[PROVIDED INFORMATION — start]
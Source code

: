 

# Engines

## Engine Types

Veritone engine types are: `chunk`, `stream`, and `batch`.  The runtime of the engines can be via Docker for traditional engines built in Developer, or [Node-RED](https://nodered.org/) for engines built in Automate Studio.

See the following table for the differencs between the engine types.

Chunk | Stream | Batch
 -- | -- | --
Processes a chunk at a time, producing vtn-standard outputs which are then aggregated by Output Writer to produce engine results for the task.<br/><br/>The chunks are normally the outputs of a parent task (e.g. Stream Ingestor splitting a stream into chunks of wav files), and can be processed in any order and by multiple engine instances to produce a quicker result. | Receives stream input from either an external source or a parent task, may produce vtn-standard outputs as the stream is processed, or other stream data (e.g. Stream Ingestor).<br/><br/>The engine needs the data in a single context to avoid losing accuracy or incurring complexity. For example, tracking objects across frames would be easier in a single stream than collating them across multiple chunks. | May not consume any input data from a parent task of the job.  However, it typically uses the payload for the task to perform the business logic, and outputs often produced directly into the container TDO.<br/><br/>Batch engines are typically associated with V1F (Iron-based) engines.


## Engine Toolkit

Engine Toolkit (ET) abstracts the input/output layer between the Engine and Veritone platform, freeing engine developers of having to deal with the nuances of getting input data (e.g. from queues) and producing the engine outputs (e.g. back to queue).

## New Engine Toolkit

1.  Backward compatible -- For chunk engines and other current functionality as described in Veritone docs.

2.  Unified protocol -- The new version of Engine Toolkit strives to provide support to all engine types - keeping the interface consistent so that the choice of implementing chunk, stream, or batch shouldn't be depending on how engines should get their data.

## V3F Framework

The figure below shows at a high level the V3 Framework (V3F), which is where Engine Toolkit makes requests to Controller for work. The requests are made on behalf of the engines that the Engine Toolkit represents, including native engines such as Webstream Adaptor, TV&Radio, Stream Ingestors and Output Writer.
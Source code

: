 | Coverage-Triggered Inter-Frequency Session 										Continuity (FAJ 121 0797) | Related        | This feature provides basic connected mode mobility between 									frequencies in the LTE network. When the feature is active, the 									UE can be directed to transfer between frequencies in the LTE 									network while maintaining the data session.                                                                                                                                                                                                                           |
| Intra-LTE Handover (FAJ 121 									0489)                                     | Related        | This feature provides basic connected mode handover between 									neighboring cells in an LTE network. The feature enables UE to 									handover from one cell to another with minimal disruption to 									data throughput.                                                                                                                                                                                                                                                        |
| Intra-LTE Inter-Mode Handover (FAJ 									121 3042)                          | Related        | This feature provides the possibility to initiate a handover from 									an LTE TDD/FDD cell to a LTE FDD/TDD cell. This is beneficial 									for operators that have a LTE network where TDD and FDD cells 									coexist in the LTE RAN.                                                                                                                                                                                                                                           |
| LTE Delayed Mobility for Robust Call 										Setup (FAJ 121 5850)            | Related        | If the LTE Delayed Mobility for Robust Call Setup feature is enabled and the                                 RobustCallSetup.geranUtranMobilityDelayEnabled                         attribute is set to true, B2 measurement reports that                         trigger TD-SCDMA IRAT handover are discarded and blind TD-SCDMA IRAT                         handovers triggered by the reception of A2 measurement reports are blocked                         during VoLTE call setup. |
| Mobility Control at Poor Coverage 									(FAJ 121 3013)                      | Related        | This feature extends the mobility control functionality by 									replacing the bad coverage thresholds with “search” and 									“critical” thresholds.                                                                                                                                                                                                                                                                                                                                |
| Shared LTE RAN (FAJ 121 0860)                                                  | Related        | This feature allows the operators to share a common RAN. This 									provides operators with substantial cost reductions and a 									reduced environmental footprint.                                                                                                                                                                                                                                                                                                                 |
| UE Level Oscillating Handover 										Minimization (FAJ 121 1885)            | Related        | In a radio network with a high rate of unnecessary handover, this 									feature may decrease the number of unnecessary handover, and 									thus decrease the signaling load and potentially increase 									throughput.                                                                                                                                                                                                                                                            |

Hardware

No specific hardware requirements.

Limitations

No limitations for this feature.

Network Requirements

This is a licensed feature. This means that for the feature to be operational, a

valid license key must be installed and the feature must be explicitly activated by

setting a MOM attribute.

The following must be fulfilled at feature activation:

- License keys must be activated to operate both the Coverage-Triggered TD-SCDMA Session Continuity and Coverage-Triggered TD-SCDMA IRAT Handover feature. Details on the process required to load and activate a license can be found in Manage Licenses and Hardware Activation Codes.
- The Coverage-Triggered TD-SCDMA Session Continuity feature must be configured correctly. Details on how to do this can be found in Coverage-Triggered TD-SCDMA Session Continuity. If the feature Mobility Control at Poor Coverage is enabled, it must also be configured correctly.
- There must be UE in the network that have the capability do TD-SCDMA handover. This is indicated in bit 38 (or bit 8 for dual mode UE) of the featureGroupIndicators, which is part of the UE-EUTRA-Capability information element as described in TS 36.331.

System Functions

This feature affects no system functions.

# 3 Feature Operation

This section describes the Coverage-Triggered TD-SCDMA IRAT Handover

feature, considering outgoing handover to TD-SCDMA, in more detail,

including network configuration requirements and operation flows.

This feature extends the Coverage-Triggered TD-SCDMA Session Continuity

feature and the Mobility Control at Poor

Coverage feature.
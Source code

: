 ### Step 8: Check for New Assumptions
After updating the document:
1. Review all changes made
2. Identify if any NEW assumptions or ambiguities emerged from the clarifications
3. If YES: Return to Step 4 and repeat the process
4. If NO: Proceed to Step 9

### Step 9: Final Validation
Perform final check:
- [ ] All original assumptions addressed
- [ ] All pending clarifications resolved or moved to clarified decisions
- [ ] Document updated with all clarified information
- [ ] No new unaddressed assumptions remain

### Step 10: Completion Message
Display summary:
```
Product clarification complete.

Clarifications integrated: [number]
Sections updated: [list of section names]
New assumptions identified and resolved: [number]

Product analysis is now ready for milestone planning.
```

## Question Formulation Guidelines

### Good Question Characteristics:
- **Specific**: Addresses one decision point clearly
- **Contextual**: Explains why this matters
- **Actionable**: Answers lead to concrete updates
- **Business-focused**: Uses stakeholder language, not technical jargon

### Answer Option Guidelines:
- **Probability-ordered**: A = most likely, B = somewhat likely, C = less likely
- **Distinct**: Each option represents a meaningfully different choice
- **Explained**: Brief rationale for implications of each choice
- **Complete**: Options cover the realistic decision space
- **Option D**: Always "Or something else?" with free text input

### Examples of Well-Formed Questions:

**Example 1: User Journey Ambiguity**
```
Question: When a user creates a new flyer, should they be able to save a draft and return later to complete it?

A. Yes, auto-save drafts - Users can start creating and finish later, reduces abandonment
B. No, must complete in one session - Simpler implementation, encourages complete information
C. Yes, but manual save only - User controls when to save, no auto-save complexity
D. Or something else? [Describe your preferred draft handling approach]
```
[PROVIDED INFORMATION — finish]
_TASK TO COMPLETE_.
Copy out every line of the data in which the word "Product" is found.

_SOLUTION TO THIS TASK_.
Product clarification complete.
Product analysis is now ready for milestone planning.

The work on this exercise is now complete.